The Alert Fatigue Problem
My first week as a DevOps engineer at Google, I received 47 alert emails. Most were false alarms. By day three, I was ignoring all alerts. By day five, a real issue slipped through because it looked like every other noisy alert.
Bad monitoring is worse than no monitoring. It creates a "boy who cried wolf" scenario where real issues get lost in the noise.
The Three-Alert Rule
Here's my controversial opinion: if you have more than three types of alerts, you're probably doing it wrong. Focus on what actually matters:
- Is it down? (Your service isn't responding)
- Is it slow? (Response times are awful)
- Is it broken? (Error rates are spiking)
Everything else is nice to know, but shouldn't wake you up at 3 AM.
Start with the Golden Signals
Google's Site Reliability Engineering book talks about four golden signals. I simplified it to three for my team, because we're busy humans, not robots.
Latency (Speed)
// Simple latency monitoring in Go
func instrumentHandler(handler http.HandlerFunc) http.HandlerFunc {
return func(w http.ResponseWriter, r *http.Request) {
start := time.Now()
handler(w, r)
duration := time.Since(start)
// Alert if 95th percentile > 500ms
if duration > 500*time.Millisecond {
log.Printf("SLOW REQUEST: %s took %v", r.URL.Path, duration)
}
}
}
Error Rate
// Count errors vs. successful requests
var (
totalRequests = 0
errorRequests = 0
)
func trackRequest(statusCode int) {
totalRequests++
if statusCode >= 400 {
errorRequests++
}
errorRate := float64(errorRequests) / float64(totalRequests)
if errorRate > 0.05 { // 5% error rate threshold
sendAlert("Error rate spike: %.2f%%", errorRate*100)
}
}
Dashboards for Humans
Most monitoring dashboards look like NASA mission control. They're impressive but useless during an outage when you need answers fast.
My Dashboard Philosophy:
- Big numbers: Status should be visible from across the room
- Traffic lights: Green = good, Yellow = watch, Red = fix now
- Time ranges that matter: Last hour, last day, last week
- One-click drilldown: Click to see what's actually broken
"If you need to squint at your dashboard to understand if things are working, your dashboard needs work."
Logs That Tell Stories
Stop logging everything. Start logging stories.
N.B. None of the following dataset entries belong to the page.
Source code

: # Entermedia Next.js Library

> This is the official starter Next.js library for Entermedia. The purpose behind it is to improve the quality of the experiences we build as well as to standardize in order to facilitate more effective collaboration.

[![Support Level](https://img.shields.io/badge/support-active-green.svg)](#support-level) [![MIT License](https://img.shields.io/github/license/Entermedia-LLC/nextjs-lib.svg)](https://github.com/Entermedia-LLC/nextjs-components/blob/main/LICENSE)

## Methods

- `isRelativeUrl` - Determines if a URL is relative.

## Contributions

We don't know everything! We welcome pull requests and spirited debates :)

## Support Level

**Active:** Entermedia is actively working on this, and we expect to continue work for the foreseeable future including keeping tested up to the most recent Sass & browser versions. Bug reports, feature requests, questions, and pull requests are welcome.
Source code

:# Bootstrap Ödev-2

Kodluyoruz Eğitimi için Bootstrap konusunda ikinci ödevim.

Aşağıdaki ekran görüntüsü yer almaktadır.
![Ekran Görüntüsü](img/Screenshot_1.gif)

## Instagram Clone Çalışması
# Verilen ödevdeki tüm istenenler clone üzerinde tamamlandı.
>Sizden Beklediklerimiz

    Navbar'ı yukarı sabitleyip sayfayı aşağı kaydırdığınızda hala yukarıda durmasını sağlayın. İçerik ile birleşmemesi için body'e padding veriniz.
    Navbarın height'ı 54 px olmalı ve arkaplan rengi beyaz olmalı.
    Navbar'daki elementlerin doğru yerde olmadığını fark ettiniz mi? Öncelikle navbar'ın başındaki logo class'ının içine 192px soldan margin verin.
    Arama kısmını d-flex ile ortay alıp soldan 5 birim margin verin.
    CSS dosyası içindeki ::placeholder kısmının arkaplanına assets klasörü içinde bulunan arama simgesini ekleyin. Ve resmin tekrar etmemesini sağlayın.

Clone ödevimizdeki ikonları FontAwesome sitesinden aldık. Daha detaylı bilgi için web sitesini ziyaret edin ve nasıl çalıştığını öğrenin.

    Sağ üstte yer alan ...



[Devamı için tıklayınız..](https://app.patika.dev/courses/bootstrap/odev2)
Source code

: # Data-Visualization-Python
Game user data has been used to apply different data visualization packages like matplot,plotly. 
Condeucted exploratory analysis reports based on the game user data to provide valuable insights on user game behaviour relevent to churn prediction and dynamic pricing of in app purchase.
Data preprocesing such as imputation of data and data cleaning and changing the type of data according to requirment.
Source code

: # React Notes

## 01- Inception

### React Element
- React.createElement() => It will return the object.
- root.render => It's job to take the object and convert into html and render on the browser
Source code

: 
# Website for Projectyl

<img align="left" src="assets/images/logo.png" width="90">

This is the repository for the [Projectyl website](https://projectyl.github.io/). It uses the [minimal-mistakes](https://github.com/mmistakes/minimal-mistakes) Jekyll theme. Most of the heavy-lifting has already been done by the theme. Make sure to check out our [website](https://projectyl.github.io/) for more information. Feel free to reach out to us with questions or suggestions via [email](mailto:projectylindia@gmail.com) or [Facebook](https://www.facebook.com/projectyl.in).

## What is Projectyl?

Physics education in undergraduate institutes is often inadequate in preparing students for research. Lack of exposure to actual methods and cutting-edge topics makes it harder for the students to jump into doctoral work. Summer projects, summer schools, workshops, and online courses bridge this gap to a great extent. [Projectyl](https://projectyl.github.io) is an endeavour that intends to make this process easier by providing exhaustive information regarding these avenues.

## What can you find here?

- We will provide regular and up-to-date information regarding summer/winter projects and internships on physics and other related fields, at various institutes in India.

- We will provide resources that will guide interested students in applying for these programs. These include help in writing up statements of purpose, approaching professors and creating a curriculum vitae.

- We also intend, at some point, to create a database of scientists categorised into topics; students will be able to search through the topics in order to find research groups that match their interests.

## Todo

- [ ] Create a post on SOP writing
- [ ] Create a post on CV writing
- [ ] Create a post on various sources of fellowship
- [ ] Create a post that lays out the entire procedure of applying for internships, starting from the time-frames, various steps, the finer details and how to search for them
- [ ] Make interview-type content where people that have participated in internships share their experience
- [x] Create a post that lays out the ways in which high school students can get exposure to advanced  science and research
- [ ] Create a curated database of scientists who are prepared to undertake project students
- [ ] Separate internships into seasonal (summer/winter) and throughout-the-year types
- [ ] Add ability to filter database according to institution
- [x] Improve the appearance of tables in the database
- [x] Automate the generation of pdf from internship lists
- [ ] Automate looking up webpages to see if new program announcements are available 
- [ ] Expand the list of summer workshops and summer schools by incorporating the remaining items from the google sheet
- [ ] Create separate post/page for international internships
When something breaks, you want to understand what happened, not dig through 10,000 debug statements.
Good Logging Practice:
// Instead of this:
log.Debug("Processing user data")
log.Debug("Validating input")
log.Debug("Calling database")
log.Debug("Returning response")
// Do this:
log.Info("Processing login request",
"user_id", userID,
"ip", clientIP,
"duration", duration)
log.Error("Login failed",
"user_id", userID,
"reason", "invalid_password",
"attempts_today", attemptCount)
Health Checks That Actually Work
A health check that just returns "OK" is useless. Test the things that actually matter for your service to work.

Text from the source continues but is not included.